Un D – ? Sa mère allait être furieuse… Il se rassit sans rien dire. La classe se tut. Pendant le reste de la matinée, il regarda par la fenêtre, rêveur. La sonnerie retentit et il se leva lentement.

– Jeff ?

Le blond se retourna. La maîtresse, les bras croisés, le toisait.

– Oui, mademoiselle ?

– Qu'est-ce qui se passe ? D'habitude, tu as toujours de très bonnes notes aux poésies.

– J'arrive plus à apprendre.

– Ça a un rapport avec tes copains ?

Jeff fixa ses pieds, gêné. Il n'avait pas de copains. Il secoua la tête. Il ne voulait pas inquiéter sa maîtresse.

– C'est à cause de ta maman ?

– Non.

– Alors dis-moi ce qu'il y a.

– Je sais pas, mademoiselle. J'arrive plus à me concentrer.

La femme soupira longuement.

– Je peux aller en récréation ?

– Oui, oui, tu peux.

Il sortit en courant. La femme soupira de nouveau. Jeff n'était plus le même, en ce moment.

Le blond alla dans la cour. Les enfants jouaient à cache-cache, ou au loup glacé. Jeff baissa les yeux et rejoignit sa petite cabane. Ce n'était techniquement pas sa cabane, mais personne d'autre que lui n'y allait jamais. Elle se trouvait tout au fond de la cour et était faite en bois. Il entra et murmura :

– Salut.

Bien sûr, il n'y avait personne. Il n'y avait jamais personne. Aucun enfant ne voulait jouer avec lui, il était trop différent. Pendant toute la récréation, il ne cessa de parler seul. Et, de toute façon, à qui d'autre pouvait-il parler ?

– Aujourd'hui, j'ai dû réciter la poésie. J'ai essayé de l'apprendre, je le jure ! Mais en ce moment, j'arrive plus à rien. Maman veut m'aider, mais ça sert à rien. C'est peut-être parce que je n'ai plus envie ? Ou alors parce que personne veut être mon ami.

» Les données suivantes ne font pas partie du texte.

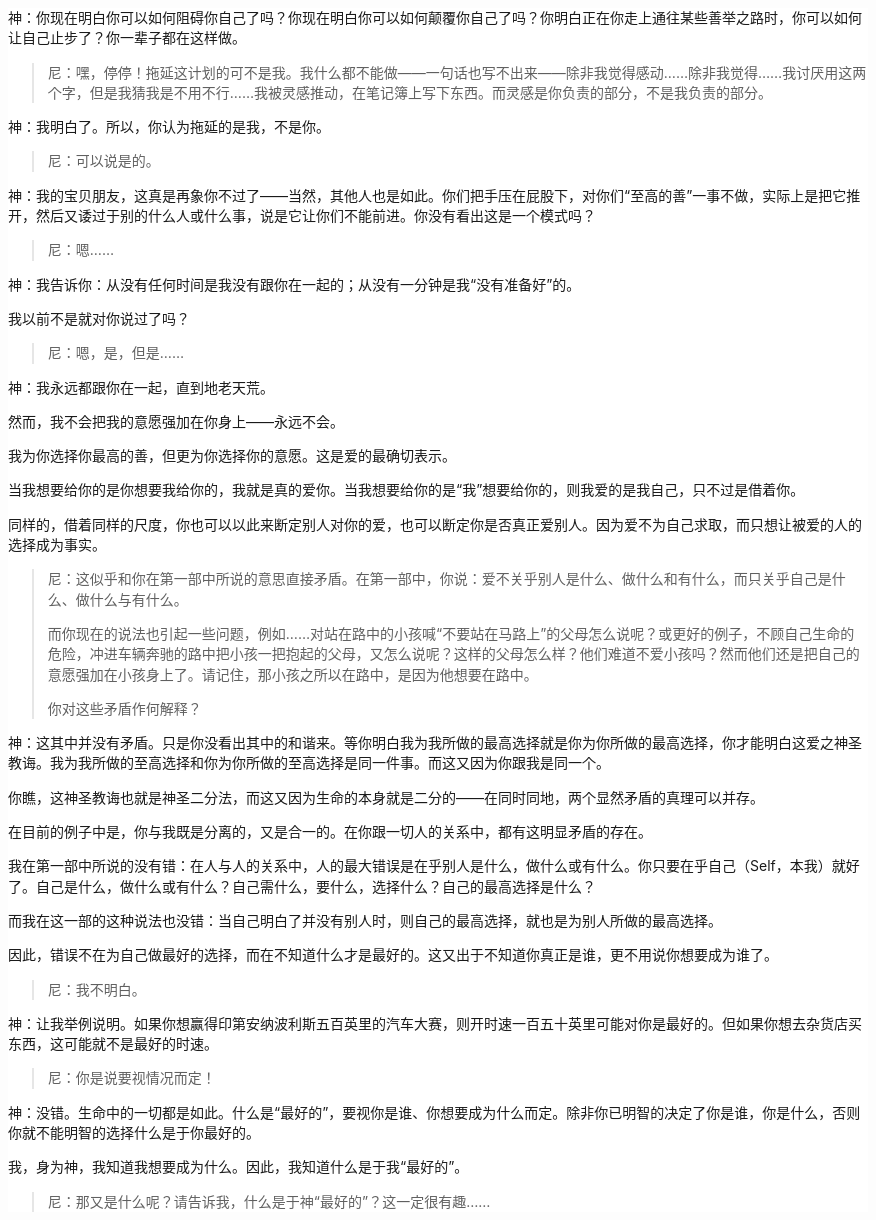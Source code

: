 神：你现在明白你可以如何阻碍你自己了吗？你现在明白你可以如何颠覆你自己了吗？你明白正在你走上通往某些善举之路时，你可以如何让自己止步了？你一辈子都在这样做。

> 尼：嘿，停停！拖延这计划的可不是我。我什么都不能做——一句话也写不出来——除非我觉得感动……除非我觉得……我讨厌用这两个字，但是我猜我是不用不行……我被灵感推动，在笔记簿上写下东西。而灵感是你负责的部分，不是我负责的部分。

神：我明白了。所以，你认为拖延的是我，不是你。

> 尼：可以说是的。

神：我的宝贝朋友，这真是再象你不过了——当然，其他人也是如此。你们把手压在屁股下，对你们“至高的善”一事不做，实际上是把它推开，然后又诿过于别的什么人或什么事，说是它让你们不能前进。你没有看出这是一个模式吗？

> 尼：嗯……

神：我告诉你：从没有任何时间是我没有跟你在一起的；从没有一分钟是我“没有准备好”的。

我以前不是就对你说过了吗？

> 尼：嗯，是，但是……

神：我永远都跟你在一起，直到地老天荒。

然而，我不会把我的意愿强加在你身上——永远不会。

我为你选择你最高的善，但更为你选择你的意愿。这是爱的最确切表示。

当我想要给你的是你想要我给你的，我就是真的爱你。当我想要给你的是“我”想要给你的，则我爱的是我自己，只不过是借着你。

同样的，借着同样的尺度，你也可以以此来断定别人对你的爱，也可以断定你是否真正爱别人。因为爱不为自己求取，而只想让被爱的人的选择成为事实。

> 尼：这似乎和你在第一部中所说的意思直接矛盾。在第一部中，你说：爱不关乎别人是什么、做什么和有什么，而只关乎自己是什么、做什么与有什么。
>
> 而你现在的说法也引起一些问题，例如……对站在路中的小孩喊“不要站在马路上”的父母怎么说呢？或更好的例子，不顾自己生命的危险，冲进车辆奔驰的路中把小孩一把抱起的父母，又怎么说呢？这样的父母怎么样？他们难道不爱小孩吗？然而他们还是把自己的意愿强加在小孩身上了。请记住，那小孩之所以在路中，是因为他想要在路中。
>
> 你对这些矛盾作何解释？
>

神：这其中并没有矛盾。只是你没看出其中的和谐来。等你明白我为我所做的最高选择就是你为你所做的最高选择，你才能明白这爱之神圣教诲。我为我所做的至高选择和你为你所做的至高选择是同一件事。而这又因为你跟我是同一个。

你瞧，这神圣教诲也就是神圣二分法，而这又因为生命的本身就是二分的——在同时同地，两个显然矛盾的真理可以并存。

在目前的例子中是，你与我既是分离的，又是合一的。在你跟一切人的关系中，都有这明显矛盾的存在。

我在第一部中所说的没有错：在人与人的关系中，人的最大错误是在乎别人是什么，做什么或有什么。你只要在乎自己（Self，本我）就好了。自己是什么，做什么或有什么？自己需什么，要什么，选择什么？自己的最高选择是什么？

而我在这一部的这种说法也没错：当自己明白了并没有别人时，则自己的最高选择，就也是为别人所做的最高选择。

因此，错误不在为自己做最好的选择，而在不知道什么才是最好的。这又出于不知道你真正是谁，更不用说你想要成为谁了。

> 尼：我不明白。

神：让我举例说明。如果你想赢得印第安纳波利斯五百英里的汽车大赛，则开时速一百五十英里可能对你是最好的。但如果你想去杂货店买东西，这可能就不是最好的时速。

> 尼：你是说要视情况而定！

神：没错。生命中的一切都是如此。什么是“最好的”，要视你是谁、你想要成为什么而定。除非你已明智的决定了你是谁，你是什么，否则你就不能明智的选择什么是于你最好的。

我，身为神，我知道我想要成为什么。因此，我知道什么是于我“最好的”。

> 尼：那又是什么呢？请告诉我，什么是于神“最好的”？这一定很有趣……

Il baissa les yeux. Oui, c'était parce qu'il n'avait pas d'amis qu'il ne voulait rien faire. Et tous les gens de sa classe qui se moquaient de lui, ça n'arrangeait pas la situation.

– J'en ai marre que tout le monde se moque de moi. J'ai rien fait. Je voudrais juste un ami. Ce serait bien d'avoir un copain. On pourrait jouer tous les deux et je pourrais même l'inviter à la maison. Mais personne veut être mon ami.

Avant qu'il ne puisse finir, la cloche sonna. Il retourna en cours en soupirant.

A la récréation du soir, alors que Jeff se dirigeait vers sa cabane, un groupe de garçons s'avança vers lui. Peut-être venaient-ils pour jouer avec lui ? Jeff abandonna tout de suite son idée. Il n'y avait personne qui voulait s'amuser avec lui. Le plus grand, un certain Dave, lui dit en ricanant :

– Alors, ça va, Dumbledore qui sent le roquefort ?

Jeff baissa les yeux. Dave se mit à le refaire grâce à des mimiques ridicules et en prenant une voix aigue :

– Monsieur Corbeau, perché sur un chêne, tenait dans son bec un roquefort. Monsieur Renard, attiré par l'odeur, lui dit comme ça : Hé, salut, Maitre Corbeau, que vous êtes beau, on dirait un aigle. Si je mens, je vais en enfer. Votre bec se rapporte à vos plumes et vous êtes le Phénix de Dumbledore.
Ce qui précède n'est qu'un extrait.